Entries supplied
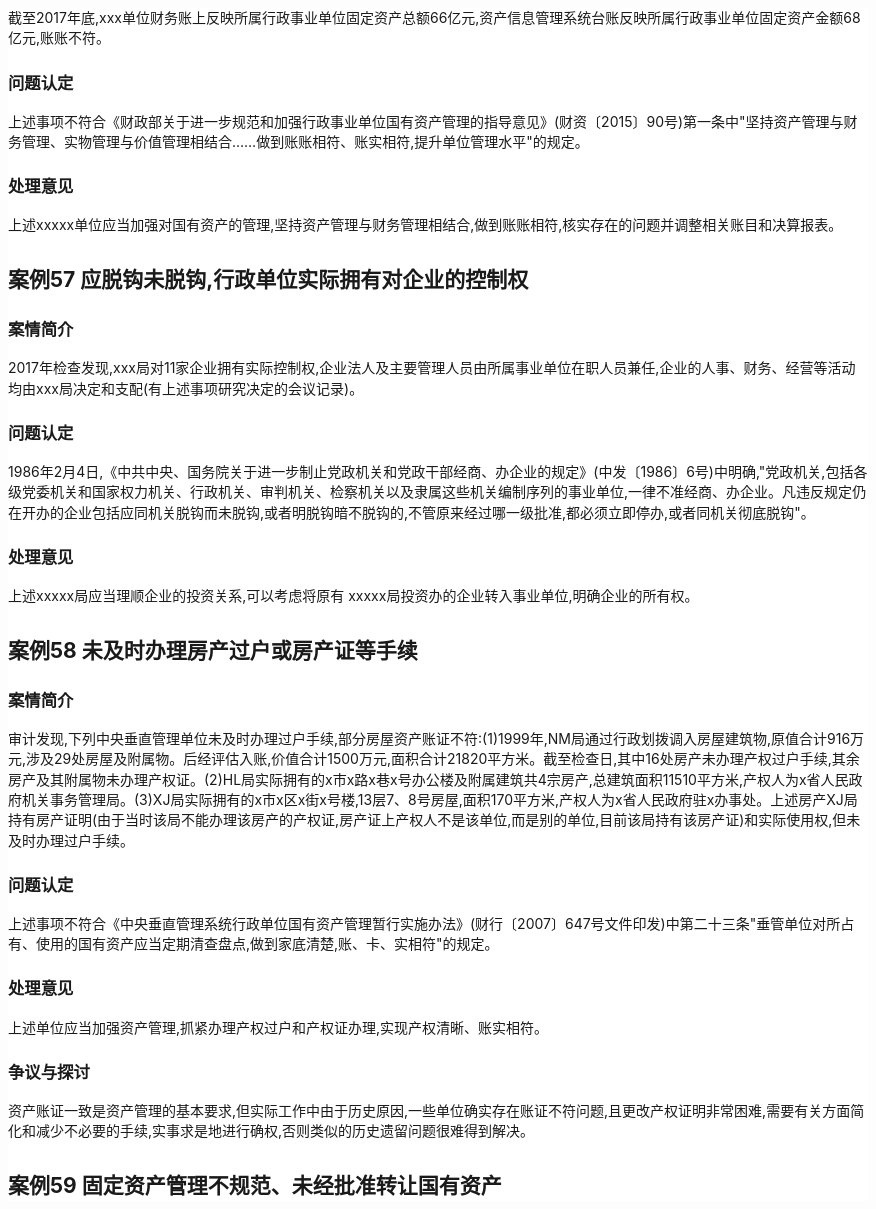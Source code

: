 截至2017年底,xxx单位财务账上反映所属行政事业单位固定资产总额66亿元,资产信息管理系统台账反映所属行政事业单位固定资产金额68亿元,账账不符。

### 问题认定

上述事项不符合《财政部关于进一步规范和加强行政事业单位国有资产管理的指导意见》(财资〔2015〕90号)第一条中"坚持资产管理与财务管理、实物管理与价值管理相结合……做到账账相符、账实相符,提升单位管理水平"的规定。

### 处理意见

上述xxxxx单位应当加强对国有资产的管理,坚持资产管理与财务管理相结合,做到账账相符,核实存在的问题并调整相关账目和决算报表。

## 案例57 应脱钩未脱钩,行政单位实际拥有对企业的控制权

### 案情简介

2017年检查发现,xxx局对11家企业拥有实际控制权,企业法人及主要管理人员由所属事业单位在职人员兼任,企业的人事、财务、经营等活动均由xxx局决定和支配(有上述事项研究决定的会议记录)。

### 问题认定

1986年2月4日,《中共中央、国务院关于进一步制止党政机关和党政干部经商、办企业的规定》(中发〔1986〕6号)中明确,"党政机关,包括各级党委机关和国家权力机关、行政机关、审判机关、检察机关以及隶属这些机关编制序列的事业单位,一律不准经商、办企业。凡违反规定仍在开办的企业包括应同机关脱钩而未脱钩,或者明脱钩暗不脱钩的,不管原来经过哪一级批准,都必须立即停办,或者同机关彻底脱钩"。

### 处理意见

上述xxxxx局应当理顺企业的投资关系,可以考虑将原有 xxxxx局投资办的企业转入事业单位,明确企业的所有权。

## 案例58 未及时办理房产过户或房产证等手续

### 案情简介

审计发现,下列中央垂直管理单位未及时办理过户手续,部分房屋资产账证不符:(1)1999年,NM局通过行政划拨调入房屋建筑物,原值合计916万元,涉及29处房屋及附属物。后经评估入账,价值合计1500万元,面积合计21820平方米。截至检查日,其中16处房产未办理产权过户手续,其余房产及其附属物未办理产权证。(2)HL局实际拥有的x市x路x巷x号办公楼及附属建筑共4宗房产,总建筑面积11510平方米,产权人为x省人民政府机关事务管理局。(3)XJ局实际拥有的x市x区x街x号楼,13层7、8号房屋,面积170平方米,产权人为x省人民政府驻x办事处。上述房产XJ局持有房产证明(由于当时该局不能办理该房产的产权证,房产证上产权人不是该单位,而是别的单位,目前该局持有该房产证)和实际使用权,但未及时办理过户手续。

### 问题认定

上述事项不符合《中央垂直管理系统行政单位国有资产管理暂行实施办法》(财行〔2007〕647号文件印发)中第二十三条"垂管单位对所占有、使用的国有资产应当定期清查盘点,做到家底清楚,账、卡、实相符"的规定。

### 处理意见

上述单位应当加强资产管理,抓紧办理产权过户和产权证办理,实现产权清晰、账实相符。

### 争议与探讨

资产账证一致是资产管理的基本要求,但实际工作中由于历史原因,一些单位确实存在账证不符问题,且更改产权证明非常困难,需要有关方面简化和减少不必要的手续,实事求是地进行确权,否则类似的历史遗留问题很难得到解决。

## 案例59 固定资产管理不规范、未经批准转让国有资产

---

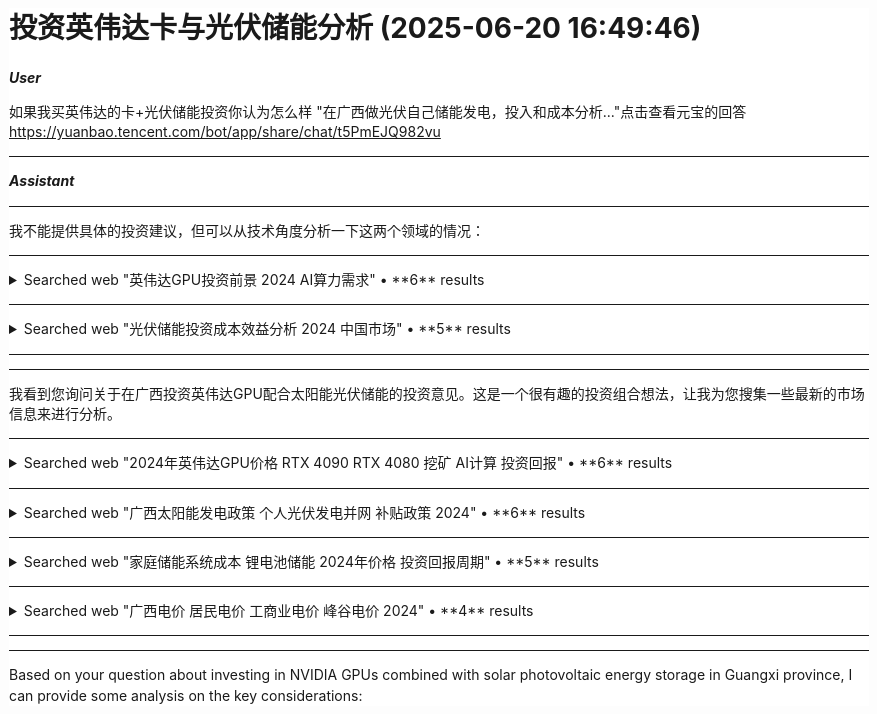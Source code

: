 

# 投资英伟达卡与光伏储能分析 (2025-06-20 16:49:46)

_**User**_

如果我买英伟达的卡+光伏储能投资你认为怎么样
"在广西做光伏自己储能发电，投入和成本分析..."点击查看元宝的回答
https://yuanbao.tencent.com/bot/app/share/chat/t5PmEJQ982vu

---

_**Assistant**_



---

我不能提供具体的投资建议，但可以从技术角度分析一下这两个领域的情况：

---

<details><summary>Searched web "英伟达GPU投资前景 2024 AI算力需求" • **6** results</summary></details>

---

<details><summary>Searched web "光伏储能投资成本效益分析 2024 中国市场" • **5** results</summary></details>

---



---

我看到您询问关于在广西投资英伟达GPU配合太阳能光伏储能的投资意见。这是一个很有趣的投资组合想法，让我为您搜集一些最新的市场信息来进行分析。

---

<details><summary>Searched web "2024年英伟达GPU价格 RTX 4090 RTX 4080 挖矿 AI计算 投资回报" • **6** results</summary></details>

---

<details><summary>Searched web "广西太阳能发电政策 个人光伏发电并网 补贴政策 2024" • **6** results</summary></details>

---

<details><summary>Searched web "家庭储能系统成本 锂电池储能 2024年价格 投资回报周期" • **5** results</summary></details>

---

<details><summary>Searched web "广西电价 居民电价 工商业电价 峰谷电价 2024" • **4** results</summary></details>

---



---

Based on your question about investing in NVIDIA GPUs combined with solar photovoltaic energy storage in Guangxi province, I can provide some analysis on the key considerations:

The problem
Please find every line in the records that contains the word "上述事项不符合", and copy it out.

Problem solution
上述事项不符合《财政部关于进一步规范和加强行政事业单位国有资产管理的指导意见》(财资〔2015〕90号)第一条中"坚持资产管理与财务管理、实物管理与价值管理相结合……做到账账相符、账实相符,提升单位管理水平"的规定。
上述事项不符合《中央垂直管理系统行政单位国有资产管理暂行实施办法》(财行〔2007〕647号文件印发)中第二十三条"垂管单位对所占有、使用的国有资产应当定期清查盘点,做到家底清楚,账、卡、实相符"的规定。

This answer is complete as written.